Energy-transport security study sought

Feb. 2, 2005
Five lawmakers have asked the US Government Accountability Office to assess the vulnerabilities of LNG vessels and oil tankers to terrorist attacks.

By OGJ editors

HOUSTON, Feb. 1 -- Five lawmakers have asked the US Government Accountability Office to assess the vulnerabilities of LNG vessels and oil tankers to terrorist attacks.

US Rep. Edward J. Markey (D-Mass.) released a Jan. 31 bipartisan letter to the GAO that he helped organize. Signatures were from members of the House Energy and Commerce Committee and Homeland Security Committee.
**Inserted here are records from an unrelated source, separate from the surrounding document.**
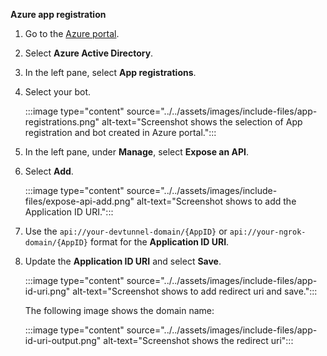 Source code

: **Azure app registration**

1. Go to the [Azure portal](https://portal.azure.com/).

1. Select **Azure Active Directory**.

1. In the left pane, select **App registrations**.

1. Select your bot.

   :::image type="content" source="../../assets/images/include-files/app-registrations.png" alt-text="Screenshot shows the selection of App registration and bot created in Azure portal.":::

1. In the left pane, under **Manage**, select **Expose an API**.

1. Select **Add**.

   :::image type="content" source="../../assets/images/include-files/expose-api-add.png" alt-text="Screenshot shows to add the Application ID URI.":::

1. Use the `api://your-devtunnel-domain/{AppID}` or `api://your-ngrok-domain/{AppID}` format for the **Application ID URI**.

1. Update the **Application ID URI** and select **Save**.

   :::image type="content" source="../../assets/images/include-files/app-id-uri.png" alt-text="Screenshot shows to add redirect uri and save.":::

   The following image shows the domain name:

   :::image type="content" source="../../assets/images/include-files/app-id-uri-output.png" alt-text="Screenshot shows the redirect uri":::
    <!--
       > [!NOTE]
       > If you're using a tunneling service such as ngrok, ensure you update the value whenever your ngrok subdomain changes.
       > For example: `api://f631****.ngrok.io/92c11075-c629-4a1e-ab58-02b4fd4204c2`, where `f631****.ngrok.io` is the new ngrok subdomain name.
    -->   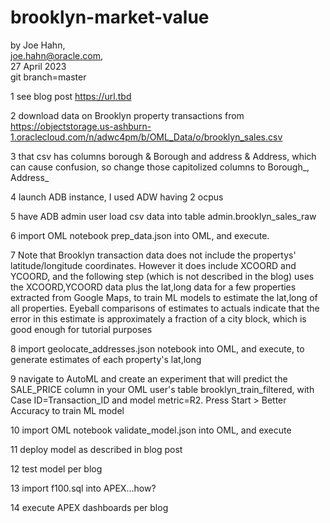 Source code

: # brooklyn-market-value

by Joe Hahn,<br />
joe.hahn@oracle.com,<br />
27 April 2023<br />
git branch=master

1 see blog post https://url.tbd

2 download data on Brooklyn property transactions from https://objectstorage.us-ashburn-1.oraclecloud.com/n/adwc4pm/b/OML_Data/o/brooklyn_sales.csv

3 that csv has columns borough & Borough and address & Address, which can cause confusion, so change those capitolized columns to Borough_, Address_

4 launch ADB instance, I used ADW having 2 ocpus

5 have ADB admin user load csv data into table admin.brooklyn_sales_raw

6 import OML notebook prep_data.json into OML, and execute. 

7 Note that Brooklyn transaction data does not include the propertys' latitude/longitude
coordinates. However it does include XCOORD and YCOORD, and
the following step (which is not described in the blog) uses the XCOORD,YCOORD data
plus the lat,long data for a few properties extracted from Google Maps,
to train ML models to estimate the lat,long of all properties. Eyeball comparisons of estimates
to actuals indicate that the error in this estimate is approximately a fraction of a city block,
which is good enough for tutorial purposes

8 import geolocate_addresses.json notebook into OML, and execute, to generate estimates
of each property's lat,long

9 navigate to AutoML and create an experiment that will predict the SALE_PRICE column
in your OML user's table brooklyn_train_filtered, with Case ID=Transaction_ID and
model metric=R2. Press Start > Better Accuracy to train ML model

10 import OML notebook validate_model.json into OML, and execute

11 deploy model as described in blog post

12 test model per blog

13 import f100.sql into APEX...how?

14 execute APEX dashboards per blog

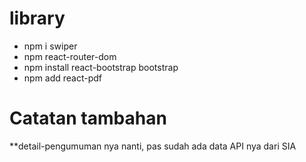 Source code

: # library
* npm i swiper
* npm react-router-dom
* npm install react-bootstrap bootstrap
* npm add react-pdf

# Catatan tambahan

**detail-pengumuman nya nanti, pas sudah ada data API nya dari SIA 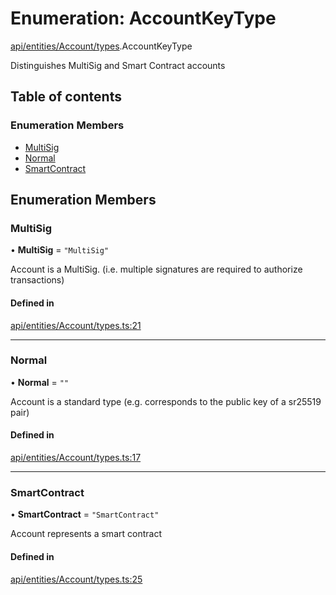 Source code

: # Enumeration: AccountKeyType

[api/entities/Account/types](../wiki/api.entities.Account.types).AccountKeyType

Distinguishes MultiSig and Smart Contract accounts

## Table of contents

### Enumeration Members

- [MultiSig](../wiki/api.entities.Account.types.AccountKeyType#multisig)
- [Normal](../wiki/api.entities.Account.types.AccountKeyType#normal)
- [SmartContract](../wiki/api.entities.Account.types.AccountKeyType#smartcontract)

## Enumeration Members

### MultiSig

• **MultiSig** = ``"MultiSig"``

Account is a MultiSig. (i.e. multiple signatures are required to authorize transactions)

#### Defined in

[api/entities/Account/types.ts:21](https://github.com/PolymeshAssociation/polymesh-sdk/blob/07a4c5b0/src/api/entities/Account/types.ts#L21)

___

### Normal

• **Normal** = ``""``

Account is a standard type (e.g. corresponds to the public key of a sr25519 pair)

#### Defined in

[api/entities/Account/types.ts:17](https://github.com/PolymeshAssociation/polymesh-sdk/blob/07a4c5b0/src/api/entities/Account/types.ts#L17)

___

### SmartContract

• **SmartContract** = ``"SmartContract"``

Account represents a smart contract

#### Defined in

[api/entities/Account/types.ts:25](https://github.com/PolymeshAssociation/polymesh-sdk/blob/07a4c5b0/src/api/entities/Account/types.ts#L25)
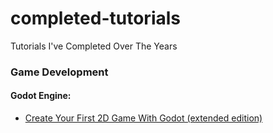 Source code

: # completed-tutorials
Tutorials I've Completed Over The Years

### Game Development
#### Godot Engine:
-  [Create Your First 2D Game With Godot (extended edition)](https://gdquest.mavenseed.com/courses/create-your-first-2d-game-with-godot-extended-edition)
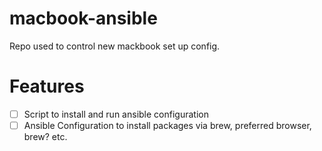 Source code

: # macbook-ansible
Repo used to control new mackbook set up config. 

# Features
- [ ] Script to install and run ansible configuration
- [ ] Ansible Configuration to install packages via brew, preferred browser, brew? etc.
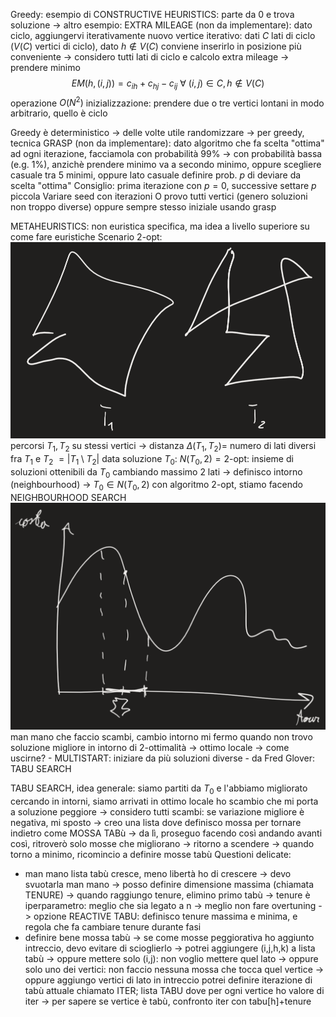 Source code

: Greedy: esempio di CONSTRUCTIVE HEURISTICS: parte da 0 e trova soluzione -> altro esempio: EXTRA MILEAGE (non da implementare):
	dato ciclo, aggiungervi iterativamente nuovo vertice
	iterativo: dati $C$ lati di ciclo ($V(C)$ vertici di ciclo), dato $h\notin V(C)$ conviene inserirlo in posizione più conveniente -> considero tutti lati di ciclo e calcolo extra mileage -> prendere minimo $$EM(h,(i,j))=c_{ih}+c_{hj}-c_{ij} \ \forall \ (i,j)\in C,h\notin V(C)$$operazione $O(N^2)$
	inizializzazione: prendere due o tre vertici lontani in modo arbitrario, quello è ciclo

Greedy è deterministico -> delle volte utile randomizzare -> per greedy, tecnica GRASP (non da implementare):
	dato algoritmo che fa scelta "ottima" ad ogni iterazione, facciamola con probabilità 99% -> con probabilità bassa (e.g. 1%), anzichè prendere minimo va a secondo minimo, oppure scegliere casuale tra 5 minimi, oppure lato casuale
	definire prob. $p$ di deviare da scelta "ottima"
Consiglio: prima iterazione con $p=0$, successive settare $p$ piccola
Variare seed con iterazioni
O provo tutti vertici (genero soluzioni non troppo diverse) oppure sempre stesso iniziale usando grasp

METAHEURISTICS: non euristica specifica, ma idea a livello superiore su come fare euristiche
Scenario 2-opt:
	![400](img2.png)
	percorsi $T_1,T_2$ su stessi vertici -> distanza $\Delta(T_1,T_2)=$ numero di lati diversi fra $T_1$ e $T_2$ $=|T_1\setminus T_2|$
	data soluzione $T_0$: $N(T_0,2)=\text{2-opt}$: insieme di soluzioni ottenibili da $T_0$ cambiando massimo 2 lati -> definisco intorno (neighbourhood) -> $T_0\in N(T_0,2)$
	con algoritmo 2-opt, stiamo facendo NEIGHBOURHOOD SEARCH
	![400](img3.png)
	man mano che faccio scambi, cambio intorno
	mi fermo quando non trovo soluzione migliore in intorno di 2-ottimalità -> ottimo locale -> come uscirne?
		- MULTISTART: iniziare da più soluzioni diverse
		- da Fred Glover: TABU SEARCH

TABU SEARCH, idea generale:
	siamo partiti da $T_0$ e l'abbiamo migliorato cercando in intorni, siamo arrivati in ottimo locale
	ho scambio che mi porta a soluzione peggiore -> considero tutti scambi: se variazione migliore è negativa, mi sposto -> creo una lista dove definisco mossa per tornare indietro come MOSSA TABù -> da lì, proseguo facendo così
	andando avanti così, ritroverò solo mosse che migliorano -> ritorno a scendere -> quando torno a minimo, ricomincio a definire mosse tabù
Questioni delicate:
- man mano lista tabù cresce, meno libertà ho di crescere -> devo svuotarla man mano -> posso definire dimensione massima (chiamata TENURE) -> quando raggiungo tenure, elimino primo tabù -> tenure è iperparametro: meglio che sia legato a n -> meglio non fare overtuning -> opzione REACTIVE TABU: definisco tenure massima e minima, e regola che fa cambiare tenure durante fasi
- definire bene mossa tabù -> se come mosse peggiorativa ho aggiunto intreccio, devo evitare di scioglierlo -> potrei aggiungere (i,j,h,k) a lista tabù -> oppure mettere solo (i,j): non voglio mettere quel lato -> oppure solo uno dei vertici: non faccio nessuna mossa che tocca quel vertice -> oppure aggiungo vertici di lato in intreccio
	potrei definire iterazione di tabù attuale chiamato ITER; lista TABU dove per ogni vertice ho valore di iter -> per sapere se vertice è tabù, confronto iter con tabu[h]+tenure
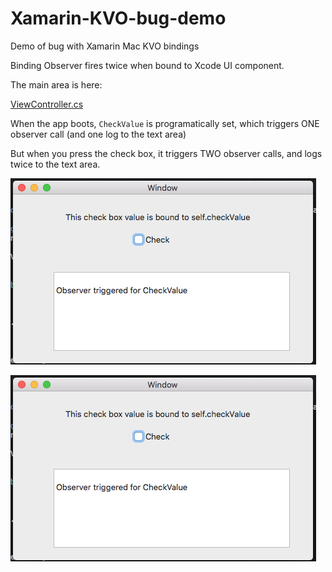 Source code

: # Xamarin-KVO-bug-demo
Demo of bug with Xamarin Mac KVO bindings

Binding Observer fires twice when bound to Xcode UI component.


The main area is here:

[ViewController.cs](ViewController.cs)

When the app boots, `CheckValue` is programatically set, which triggers ONE observer call (and one log to the text area)

But when you press the check box, it triggers TWO observer calls, and logs twice to the text area.


![](1.png)

![](1.png)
"We know from the Sandia report that the potential hazard posed by a terrorist attack against an LNG tanker in Boston Harbor could be quite large," said Markey. "What we don't know is whether the federal government is doing everything it could be doing to mitigate this risk and to assist state and local governments in addressing post 9-11 concerns about the terrorist threat to LNG and other maritime energy transport."

In an assessment of LNG mishaps over water for the US Department of Energy's Office of Fossil Energy, Sandia National Laboratories said that beyond about 750 m for small spills and 1,600 m for large spills, "the impacts on public safety should generally be low" for most potential spills (OGJ, Jan. 3, 2005, p. 30).

The bipartisan letter asks the GAO to "conduct a review of the vulnerabilities of foreign and domestic maritime energy transport, infrastructure to terrorist attack, and efforts by governmental and private sector entities to reduce these vulnerabilities through enhanced security, planning, and other prevention, preparedness, and response activities."